Auch der zeitliche Kontext spielt hinein. Nintendo hält sich laut dem vorliegenden Stand weiterhin bedeckt und liefert bislang vor allem kleinere Aktualisierungen statt ausführlicher Updates. Das Remake soll auf Nintendo Switch 2 noch in diesem Jahr erscheinen. Damit bleibt absehbar, dass die ESRB-Angabe zwar ein Etappenzeichen ist, aber noch nicht das ganze Bild zur tatsächlichen Produktionsphase zeichnet. In der Zwischenzeit sind schon früher genannte Stichworte im Umlauf, etwa „stunning visuals“, „updated designs“ und „timeless gameplay“ – sie skizzieren eine typische Modernisierungsstrategie: visuelle Aufwertung und Design-Feinschliff, während das Kerngefühl der Steuerung und des Progressionssystems erhalten bleibt.
Für Unternehmen, die Spiele-Plattformen oder Ökosysteme im Blick haben, ist der Umgang mit solchen Ratings zudem ein praktisches Lehrstück.
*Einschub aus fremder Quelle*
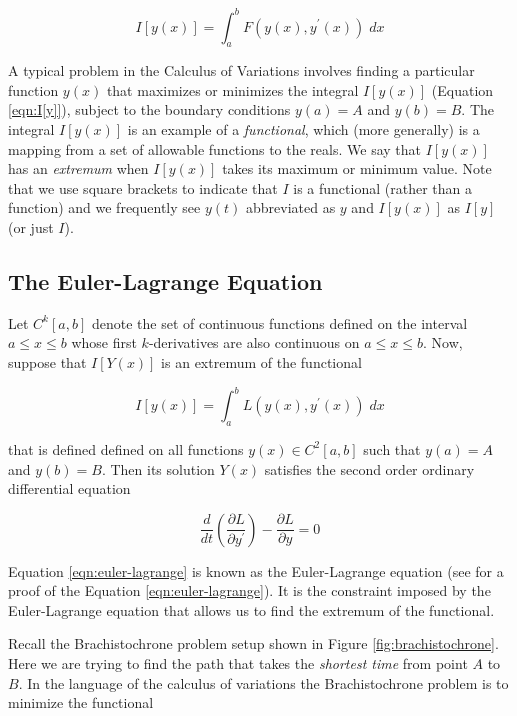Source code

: \documentclass{article}
\theoremstyle{definition}
\begin{document}
\begin{equation}
I[y(x)] = \int_a^b F(y(x), y^{\prime}(x)) \; dx
\label{eqn:I[y]}
\end{equation}

\bigskip
\noindent
A typical problem in the Calculus of Variations involves finding
a particular function $y(x)$ that maximizes or minimizes the
integral $I[y(x)]$ (Equation \ref{eqn:I[y]}), subject to the
boundary conditions $y(a) = A$ and $y(b) = B$. The integral
$I[y(x)]$ is an example of a \emph{functional}, which (more
generally) is a mapping from a set of allowable functions to the
reals. We say that $I[y(x)]$ has an \emph{extremum} when
$I[y(x)]$ takes its maximum or minimum value. Note that we use
square brackets to indicate that $I$ is a functional (rather than
a function) and we frequently see $y(t)$ abbreviated as $y$ and
$I[y(x)]$ as $I[y]$ (or just $I$).

\subsection{The Euler-Lagrange Equation}
\label{subsec:euler-lagrange}
Let $C^k [a,b]$ denote the set of continuous functions defined on
the interval $a \leq x \leq b$ whose first $k$-derivatives are
also continuous on $a \leq x \leq b$. Now, suppose that $I[Y(x)]$
is an extremum of the functional

\medskip
\begin{equation*}
I[y(x)] = \int_a^b L(y(x), y^{\prime}(x)) \; dx
\end{equation*}

\bigskip
\noindent
that is defined defined on all functions $y(x) \in C^2 [a,b]$
such that $y(a) = A$ and $y(b) = B$.  Then its solution $Y(x)$
satisfies the second order ordinary differential equation


\bigskip
\begin{equation}
\dfrac{d}{dt} \left ( \dfrac{\partial L}{\partial y^{\prime}}
\right ) -  \dfrac{\partial L}{\partial y} = 0 
\label{eqn:euler-lagrange}
\end{equation}

\bigskip
\noindent
Equation \ref{eqn:euler-lagrange} is known as the Euler-Lagrange
equation (see \cite{notes:pola} for a proof of the Equation
\ref{eqn:euler-lagrange}). It is the constraint imposed by the
Euler-Lagrange equation that allows us to find the extremum of
the functional.



\bigskip
\noindent
Recall the Brachistochrone problem setup shown in Figure
\ref{fig:brachistochrone}.  Here we are trying to find the path
that takes the \emph{shortest time} from point $A$ to $B$. In the
language of the calculus of variations \cite{wiki:cov} the
Brachistochrone problem is to minimize the functional
\end{document}
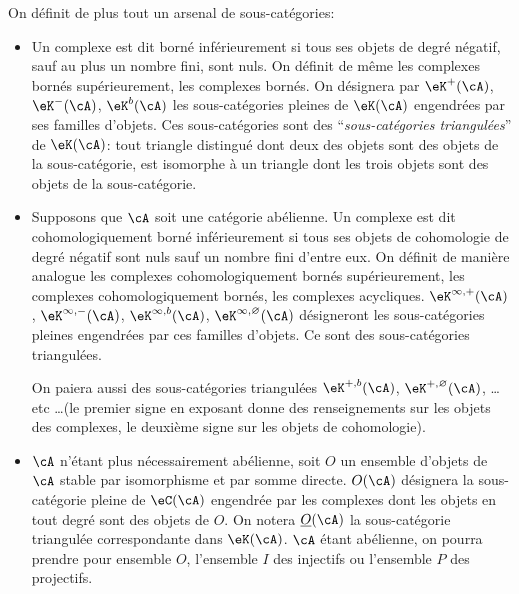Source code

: On d\'efinit de plus tout un arsenal de sous-cat\'egories: 
\begin{itemize}
  \item Un complexe est dit born\'e inf\'erieurement si tous ses objets de 
    degr\'e n\'egatif, sauf au plus un nombre fini, sont nuls. On d\'efinit de 
    m\^eme les complexes born\'es sup\'erieurement, les complexes born\'es. On 
    d\'esignera par $\eK^+(\cA)$, $\eK^-(\cA)$, $\eK^b(\cA)$ les 
    sous-cat\'egories pleines de $\eK(\cA)$ engendr\'ees par ses familles 
    d'objets. Ces sous-cat\'egories sont des ``\emph{sous-cat\'egories 
    triangul\'ees}'' de $\eK(\cA)$: tout triangle distingu\'e dont deux des 
    objets sont des objets de la sous-cat\'egorie, est isomorphe \`a un 
    triangle dont les trois objets sont des objets de la sous-cat\'egorie. 
  \item Supposons que $\cA$ soit une cat\'egorie ab\'elienne. Un complexe est 
    dit cohomologiquement born\'e inf\'erieurement si tous ses objets de 
    cohomologie de degr\'e n\'egatif sont nuls sauf un nombre fini d'entre 
    eux. On d\'efinit de mani\`ere analogue les complexes cohomologiquement 
    born\'es sup\'erieurement, les complexes cohomologiquement born\'es, les 
    complexes acycliques. $\eK^{\infty,+}(\cA)$, $\eK^{\infty,-}(\cA)$, 
    $\eK^{\infty,b}(\cA)$, $\eK^{\infty,\varnothing}(\cA)$ d\'esigneront les 
    sous-cat\'egories pleines engendr\'ees par ces familles d'objets. Ce sont 
    des sous-cat\'egories triangul\'ees. 
    
    On paiera aussi des sous-cat\'egories triangul\'ees $\eK^{+,b}(\cA)$, 
    $\eK^{+,\varnothing}(\cA)$, \ldots etc \ldots (le premier signe en 
    exposant donne des renseignements sur les objets des complexes, le 
    deuxi\`eme signe sur les objets de cohomologie). 
  \item $\cA$ n'\'etant plus n\'ecessairement ab\'elienne, soit $O$ un 
    ensemble d'objets de $\cA$ stable par isomorphisme et par somme directe. 
    $O(\cA)$ d\'esignera la sous-cat\'egorie pleine de $\eC(\cA)$ engendr\'ee 
    par les complexes dont les objets en tout degr\'e sont des objets de $O$. 
    On notera $\underline O(\cA)$ la sous-cat\'egorie triangul\'ee 
    correspondante dans $\eK(\cA)$. $\cA$ \'etant ab\'elienne, on pourra 
    prendre pour ensemble $O$, l'ensemble $I$ des injectifs ou l'ensemble $P$ 
    des projectifs. 
\end{itemize}





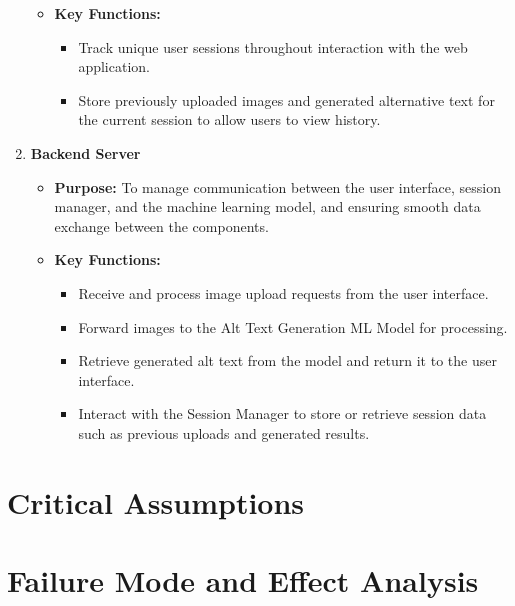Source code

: \documentclass{article}
\begin{document}
\begin{enumerate}
\begin{itemize}
        \item \textbf{Key Functions:}
        \begin{itemize}
            \item Track unique user sessions throughout interaction with the web application.
            \item Store previously uploaded images and generated alternative text for the current session to allow users to view history.
        \end{itemize}
    \end{itemize}
    \item \textbf{Backend Server}
    \begin{itemize}
        \item \textbf{Purpose:} To manage communication between the user interface, session manager, and the machine learning model, and ensuring smooth data exchange between the components.
        \item \textbf{Key Functions:}
        \begin{itemize}
            \item Receive and process image upload requests from the user interface.
            \item Forward images to the Alt Text Generation ML Model for processing.
            \item Retrieve generated alt text from the model and return it to the user interface. 
            \item Interact with the Session Manager to store or retrieve session data such as previous uploads and generated results.
        \end{itemize}
    \end{itemize}
\end{enumerate}
\section{Critical Assumptions}


\section{Failure Mode and Effect Analysis}
\end{document}

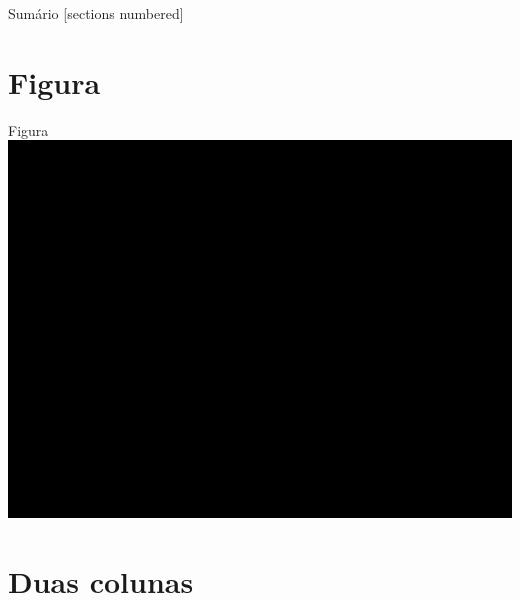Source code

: \documentclass[aspectratio=1610, 12pt]{beamer}
\begin{document}
\begin{frame}{Sumário}
	[sections numbered]
	\tableofcontents[hideallsubsections]
\end{frame}

\section{Figura}

\begin{frame}{Figura}
	\centering
	\includegraphics[width=.7\textwidth]{fig/talkLogo}
\end{frame}

\section{Duas colunas}
\end{document}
Altersfreigaben sind nicht nur Bürokratie, sondern wirken als Brücke zwischen künstlerischer Inszenierung und Markterwartung. Wer Remakes und Plattform-Generationen plant, muss daher sehr früh definieren, wie Inhalte in einer technischen Modernisierung aussehen sollen, ohne die Einstufung zu gefährden oder den Marketing-Frame unnötig zu verschieben. Und damit rückt auch die KI-gestützte Entwicklungsarbeit, etwa bei der QA-Unterstützung, indirekt in den Vordergrund: Nicht weil das Rating „KI“ verlangt, sondern weil moderne Toolchains zunehmend helfen, visuelle und auditive Kriterien schneller zu prüfen und Regressionen zu vermeiden. Bis zur nächsten substantielleren Produktaktualisierung bleibt die ESRB-Zeile vor allem ein verlässlicher Hinweis darauf, dass das Switch-2-Remake in der jugendgerechten Ausrichtung zumindest sehr nah an den bisherigen E10+-Pfad anschließt.